You get told you need to automate your deployments and to streamline everything with this mystical concept of a pipeline (we don’t need magic wands here, we have “The Pipeline”). Then you begin, only to discover you also need to change the way you work, but to make this change effective, now you need to change the organisational culture as well. It seems that automated deployment was just the first step of a long journey.

For a long time, we have accepted the idea that agile involves a cultural makeover. DevOps is the same, but DevOps is so much bigger than agile. DevOps is a superset of agile. How so?

Agile helps teams to deliver value quickly, using practices such as:

  • A collaborative culture with cross-functional teams that allows us to develop a better understanding and adapt quickly.
  • A focus on quality to ensure that we are delivering value and not just “output”.
  • Automation of testing, allowing us to quickly and regularly ensure that what we are building is acceptable.

There are two key things missing here. Firstly, agile stops when we have something ready to deploy and doesn’t address working (collaborating) with operations to deploy and support it.

Secondly, agile doesn’t incorporate any mechanism to get feedback from the users and stakeholders about the effectiveness of what was delivered. Agile’s definition of “done” stops once we have something ready to deploy.  It assumes that what we deliver meets the need. While agile supports new stories (change requests, etc.), there is no way to actively solicit this feedback and inform us about any changes that need to be made.  That is left for the users and stakeholders to take the initiative.

DevOps expands the definition of “done” to start when a need arises and stopping only when that need is met.  This means not only building something that we think will meet the need but deploying it and monitoring it and soliciting feedback to ensure that we know we have met that need.  And if we haven’t, we are not done yet and will continue to work on it until the need is satisfied.  Only then are we truly done.

To do this, DevOps expands on the practices described earlier:

  • Collaboration with operations to be able to deploy frequently and safely. Collaboration with users and stakeholders to actively seek feedback about what we deliver.
  • A focus on quality to ensure we are delivering true quality in that what we deliver really is meeting the need.
  • Automation of deployment and configuration to ensure that we can deploy quickly and safely.
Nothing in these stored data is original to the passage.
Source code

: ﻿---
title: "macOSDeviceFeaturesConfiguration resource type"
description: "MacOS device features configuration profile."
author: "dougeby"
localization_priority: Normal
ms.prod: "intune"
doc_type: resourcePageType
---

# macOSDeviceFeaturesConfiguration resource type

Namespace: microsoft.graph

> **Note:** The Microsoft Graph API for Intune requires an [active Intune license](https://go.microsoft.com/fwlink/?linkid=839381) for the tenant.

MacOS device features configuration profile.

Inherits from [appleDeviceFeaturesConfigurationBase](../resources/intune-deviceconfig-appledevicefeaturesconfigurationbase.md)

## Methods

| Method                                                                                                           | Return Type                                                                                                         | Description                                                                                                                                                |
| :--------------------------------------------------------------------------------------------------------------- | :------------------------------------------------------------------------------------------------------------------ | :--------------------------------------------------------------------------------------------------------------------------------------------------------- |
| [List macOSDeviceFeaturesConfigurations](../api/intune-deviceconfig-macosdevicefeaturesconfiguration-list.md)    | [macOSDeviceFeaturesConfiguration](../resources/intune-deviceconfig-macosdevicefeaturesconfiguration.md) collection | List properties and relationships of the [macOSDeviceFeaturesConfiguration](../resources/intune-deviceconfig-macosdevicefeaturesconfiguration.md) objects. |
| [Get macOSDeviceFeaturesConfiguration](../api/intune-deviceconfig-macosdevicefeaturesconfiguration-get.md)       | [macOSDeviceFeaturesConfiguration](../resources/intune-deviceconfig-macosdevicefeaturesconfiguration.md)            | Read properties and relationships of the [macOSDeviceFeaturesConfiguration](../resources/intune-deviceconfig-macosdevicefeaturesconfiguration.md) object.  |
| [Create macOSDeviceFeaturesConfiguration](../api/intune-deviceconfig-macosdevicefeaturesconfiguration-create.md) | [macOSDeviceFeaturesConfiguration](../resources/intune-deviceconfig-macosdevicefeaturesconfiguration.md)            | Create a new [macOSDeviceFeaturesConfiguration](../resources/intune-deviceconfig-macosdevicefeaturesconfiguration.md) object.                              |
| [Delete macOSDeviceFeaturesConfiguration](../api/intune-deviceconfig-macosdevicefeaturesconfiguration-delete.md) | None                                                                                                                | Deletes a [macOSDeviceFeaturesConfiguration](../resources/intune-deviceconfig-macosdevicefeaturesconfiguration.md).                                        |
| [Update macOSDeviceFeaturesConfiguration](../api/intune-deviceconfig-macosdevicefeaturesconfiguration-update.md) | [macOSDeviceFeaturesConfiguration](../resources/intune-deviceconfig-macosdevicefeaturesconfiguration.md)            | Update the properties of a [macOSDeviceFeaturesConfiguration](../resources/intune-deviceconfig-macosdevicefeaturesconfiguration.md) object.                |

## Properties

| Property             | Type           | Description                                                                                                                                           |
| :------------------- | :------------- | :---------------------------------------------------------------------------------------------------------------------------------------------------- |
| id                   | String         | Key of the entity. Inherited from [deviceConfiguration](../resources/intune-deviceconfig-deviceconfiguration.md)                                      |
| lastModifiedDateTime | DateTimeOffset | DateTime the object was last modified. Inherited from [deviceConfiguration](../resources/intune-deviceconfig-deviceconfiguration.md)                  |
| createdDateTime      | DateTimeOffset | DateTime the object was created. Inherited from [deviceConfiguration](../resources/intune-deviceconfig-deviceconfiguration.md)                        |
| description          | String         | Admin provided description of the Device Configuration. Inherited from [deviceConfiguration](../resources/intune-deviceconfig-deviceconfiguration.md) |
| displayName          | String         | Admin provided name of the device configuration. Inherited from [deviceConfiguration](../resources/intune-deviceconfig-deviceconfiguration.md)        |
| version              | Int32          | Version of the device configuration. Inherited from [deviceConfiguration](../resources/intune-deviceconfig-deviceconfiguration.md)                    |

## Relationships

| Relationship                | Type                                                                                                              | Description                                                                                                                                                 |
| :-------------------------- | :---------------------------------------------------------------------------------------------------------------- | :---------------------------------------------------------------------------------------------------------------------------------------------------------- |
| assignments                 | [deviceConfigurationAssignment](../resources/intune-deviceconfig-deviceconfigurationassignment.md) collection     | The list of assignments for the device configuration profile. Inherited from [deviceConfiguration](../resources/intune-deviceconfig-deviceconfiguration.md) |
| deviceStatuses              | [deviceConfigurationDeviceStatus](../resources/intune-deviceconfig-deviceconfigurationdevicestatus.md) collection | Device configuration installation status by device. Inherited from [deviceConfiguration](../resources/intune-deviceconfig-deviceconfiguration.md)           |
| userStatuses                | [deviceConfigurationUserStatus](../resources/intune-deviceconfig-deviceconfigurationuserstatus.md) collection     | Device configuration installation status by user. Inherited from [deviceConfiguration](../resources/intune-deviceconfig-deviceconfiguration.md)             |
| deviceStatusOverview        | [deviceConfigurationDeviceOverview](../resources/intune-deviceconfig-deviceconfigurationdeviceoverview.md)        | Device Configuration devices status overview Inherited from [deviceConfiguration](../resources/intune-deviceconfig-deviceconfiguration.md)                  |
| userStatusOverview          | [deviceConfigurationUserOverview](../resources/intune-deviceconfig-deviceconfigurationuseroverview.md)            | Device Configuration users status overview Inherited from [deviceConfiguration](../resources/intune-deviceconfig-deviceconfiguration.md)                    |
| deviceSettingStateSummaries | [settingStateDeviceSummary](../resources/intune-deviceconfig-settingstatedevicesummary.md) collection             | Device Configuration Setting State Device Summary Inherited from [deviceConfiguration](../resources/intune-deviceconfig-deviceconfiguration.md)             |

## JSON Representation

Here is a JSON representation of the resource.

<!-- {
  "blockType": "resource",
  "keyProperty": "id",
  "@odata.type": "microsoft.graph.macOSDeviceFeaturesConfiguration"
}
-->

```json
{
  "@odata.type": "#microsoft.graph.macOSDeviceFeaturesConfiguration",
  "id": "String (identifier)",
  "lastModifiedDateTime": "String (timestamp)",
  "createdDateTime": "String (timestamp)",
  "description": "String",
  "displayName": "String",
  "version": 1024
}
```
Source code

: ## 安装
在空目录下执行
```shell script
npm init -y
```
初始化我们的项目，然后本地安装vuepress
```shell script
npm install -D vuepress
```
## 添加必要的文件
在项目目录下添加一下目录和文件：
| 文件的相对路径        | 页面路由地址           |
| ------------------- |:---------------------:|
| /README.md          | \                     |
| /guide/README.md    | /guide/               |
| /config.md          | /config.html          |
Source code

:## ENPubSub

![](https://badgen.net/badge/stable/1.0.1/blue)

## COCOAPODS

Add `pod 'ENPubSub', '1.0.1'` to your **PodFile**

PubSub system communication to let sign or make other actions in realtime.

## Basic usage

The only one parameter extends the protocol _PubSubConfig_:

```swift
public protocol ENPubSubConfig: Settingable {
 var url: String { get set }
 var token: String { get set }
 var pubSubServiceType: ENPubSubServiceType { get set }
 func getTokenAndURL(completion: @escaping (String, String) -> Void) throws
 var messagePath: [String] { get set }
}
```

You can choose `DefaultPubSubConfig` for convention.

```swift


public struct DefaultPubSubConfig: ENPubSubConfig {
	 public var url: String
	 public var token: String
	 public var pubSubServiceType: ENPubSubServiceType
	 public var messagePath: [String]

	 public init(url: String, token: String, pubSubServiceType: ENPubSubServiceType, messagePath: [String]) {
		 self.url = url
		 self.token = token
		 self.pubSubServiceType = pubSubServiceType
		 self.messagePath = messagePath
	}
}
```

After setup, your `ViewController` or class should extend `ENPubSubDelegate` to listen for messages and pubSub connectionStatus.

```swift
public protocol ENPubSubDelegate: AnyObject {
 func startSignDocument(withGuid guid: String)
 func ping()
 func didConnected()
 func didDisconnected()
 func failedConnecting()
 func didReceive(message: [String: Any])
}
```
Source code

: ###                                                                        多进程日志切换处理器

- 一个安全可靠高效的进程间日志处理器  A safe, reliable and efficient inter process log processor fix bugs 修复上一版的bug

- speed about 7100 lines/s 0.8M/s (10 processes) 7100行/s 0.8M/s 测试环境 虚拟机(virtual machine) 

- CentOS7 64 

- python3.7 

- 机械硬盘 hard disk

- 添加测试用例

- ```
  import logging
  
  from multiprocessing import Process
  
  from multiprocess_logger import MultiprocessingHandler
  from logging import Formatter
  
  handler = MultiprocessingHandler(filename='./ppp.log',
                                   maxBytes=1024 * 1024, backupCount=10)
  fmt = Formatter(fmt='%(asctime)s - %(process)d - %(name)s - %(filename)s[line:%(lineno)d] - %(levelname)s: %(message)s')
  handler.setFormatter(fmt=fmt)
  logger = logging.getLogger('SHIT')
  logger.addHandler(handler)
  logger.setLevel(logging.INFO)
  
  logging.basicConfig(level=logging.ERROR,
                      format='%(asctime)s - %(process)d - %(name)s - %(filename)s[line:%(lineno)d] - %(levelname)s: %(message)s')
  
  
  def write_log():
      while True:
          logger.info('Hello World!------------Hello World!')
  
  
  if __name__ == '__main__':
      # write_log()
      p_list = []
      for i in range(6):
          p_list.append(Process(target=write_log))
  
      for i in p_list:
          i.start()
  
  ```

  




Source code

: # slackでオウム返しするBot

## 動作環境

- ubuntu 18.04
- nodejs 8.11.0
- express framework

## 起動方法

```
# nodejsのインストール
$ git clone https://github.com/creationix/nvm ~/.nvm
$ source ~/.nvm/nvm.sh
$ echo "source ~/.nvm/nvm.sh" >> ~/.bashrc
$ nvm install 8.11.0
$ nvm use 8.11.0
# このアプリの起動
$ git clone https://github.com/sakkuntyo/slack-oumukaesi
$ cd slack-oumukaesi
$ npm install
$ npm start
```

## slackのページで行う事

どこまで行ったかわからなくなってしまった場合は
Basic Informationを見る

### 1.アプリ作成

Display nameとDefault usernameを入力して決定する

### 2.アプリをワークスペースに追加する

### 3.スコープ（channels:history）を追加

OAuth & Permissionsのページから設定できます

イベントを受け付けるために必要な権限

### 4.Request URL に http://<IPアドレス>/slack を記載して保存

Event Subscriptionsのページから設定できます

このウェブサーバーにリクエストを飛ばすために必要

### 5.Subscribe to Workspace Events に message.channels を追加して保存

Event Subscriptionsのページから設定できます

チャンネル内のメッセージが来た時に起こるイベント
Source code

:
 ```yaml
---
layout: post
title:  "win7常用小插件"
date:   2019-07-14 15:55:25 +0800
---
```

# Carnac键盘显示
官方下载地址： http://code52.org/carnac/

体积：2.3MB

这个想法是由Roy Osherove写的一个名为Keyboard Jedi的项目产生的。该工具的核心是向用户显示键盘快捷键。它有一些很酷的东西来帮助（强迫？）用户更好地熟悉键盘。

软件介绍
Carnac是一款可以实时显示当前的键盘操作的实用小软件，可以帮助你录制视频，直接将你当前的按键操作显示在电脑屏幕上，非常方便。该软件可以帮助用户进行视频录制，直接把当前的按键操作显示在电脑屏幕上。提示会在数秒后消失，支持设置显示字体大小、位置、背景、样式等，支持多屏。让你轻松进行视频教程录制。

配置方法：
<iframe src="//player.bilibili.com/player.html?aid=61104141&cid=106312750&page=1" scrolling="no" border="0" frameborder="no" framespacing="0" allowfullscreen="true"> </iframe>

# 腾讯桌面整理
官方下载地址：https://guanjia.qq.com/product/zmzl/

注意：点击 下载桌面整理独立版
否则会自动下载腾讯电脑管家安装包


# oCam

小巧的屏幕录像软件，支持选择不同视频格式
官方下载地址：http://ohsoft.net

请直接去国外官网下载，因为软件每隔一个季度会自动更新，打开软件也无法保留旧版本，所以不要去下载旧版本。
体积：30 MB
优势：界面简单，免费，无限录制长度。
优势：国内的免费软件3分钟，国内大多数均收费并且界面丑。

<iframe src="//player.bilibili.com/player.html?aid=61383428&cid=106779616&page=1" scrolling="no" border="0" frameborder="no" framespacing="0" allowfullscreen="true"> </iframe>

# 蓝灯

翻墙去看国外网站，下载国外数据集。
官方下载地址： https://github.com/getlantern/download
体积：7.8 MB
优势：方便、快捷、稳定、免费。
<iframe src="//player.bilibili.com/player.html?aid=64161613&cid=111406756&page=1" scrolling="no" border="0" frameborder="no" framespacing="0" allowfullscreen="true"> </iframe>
Automation of telemetry to get additional feedback that allows us to learn faster.

While in many quarters DevOps has become synonymous with deployment tools, DevOps is so much more and requires more from us than just using a new tool. When you open a can of worms, the only way to re-can them is to use a bigger can, in this case, the bigger can of DevOps. The net result, however, is to meet the needs of your users and stakeholders in a much better fashion.

 

Posted by Colin Garlick.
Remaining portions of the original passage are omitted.